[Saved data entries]

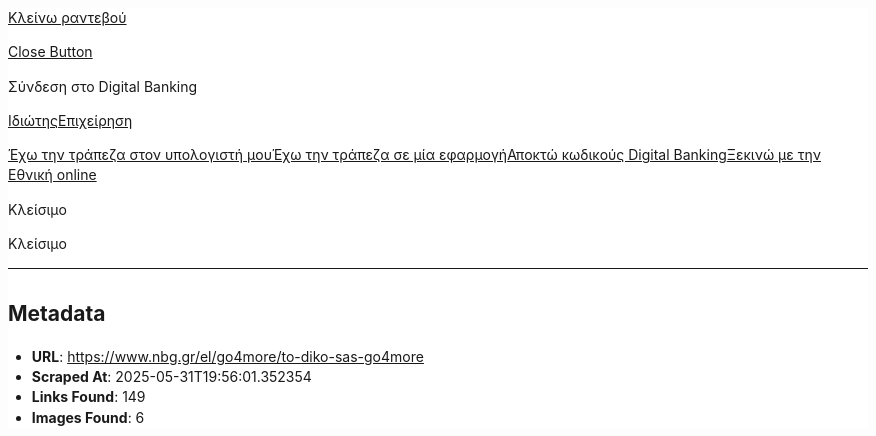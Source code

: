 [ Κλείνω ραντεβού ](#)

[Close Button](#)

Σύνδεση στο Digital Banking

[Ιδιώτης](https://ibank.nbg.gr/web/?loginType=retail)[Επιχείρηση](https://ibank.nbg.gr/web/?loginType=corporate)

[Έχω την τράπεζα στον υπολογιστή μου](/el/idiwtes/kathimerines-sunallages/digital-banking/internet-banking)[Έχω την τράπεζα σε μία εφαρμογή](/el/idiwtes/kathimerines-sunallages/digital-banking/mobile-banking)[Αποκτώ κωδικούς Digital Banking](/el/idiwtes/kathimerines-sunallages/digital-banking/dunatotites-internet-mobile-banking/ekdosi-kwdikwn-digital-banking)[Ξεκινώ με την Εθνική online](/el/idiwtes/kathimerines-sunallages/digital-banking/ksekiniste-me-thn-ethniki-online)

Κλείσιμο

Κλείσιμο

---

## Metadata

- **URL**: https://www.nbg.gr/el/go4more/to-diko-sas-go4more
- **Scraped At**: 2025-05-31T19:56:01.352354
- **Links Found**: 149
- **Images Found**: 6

### PROBLEM TO SOLVE
Reproduce the data above line for line, from its first line through the line containing "[Ιδιώτης](http", both ends included, with the pictures omitted and nothing more.

### TASK RESULT
Source code

: [ Κλείνω ραντεβού ](#)

[Close Button](#)

Σύνδεση στο Digital Banking

[Ιδιώτης](https://ibank.nbg.gr/web/?loginType=retail)[Επιχείρηση](https://ibank.nbg.gr/web/?loginType=corporate)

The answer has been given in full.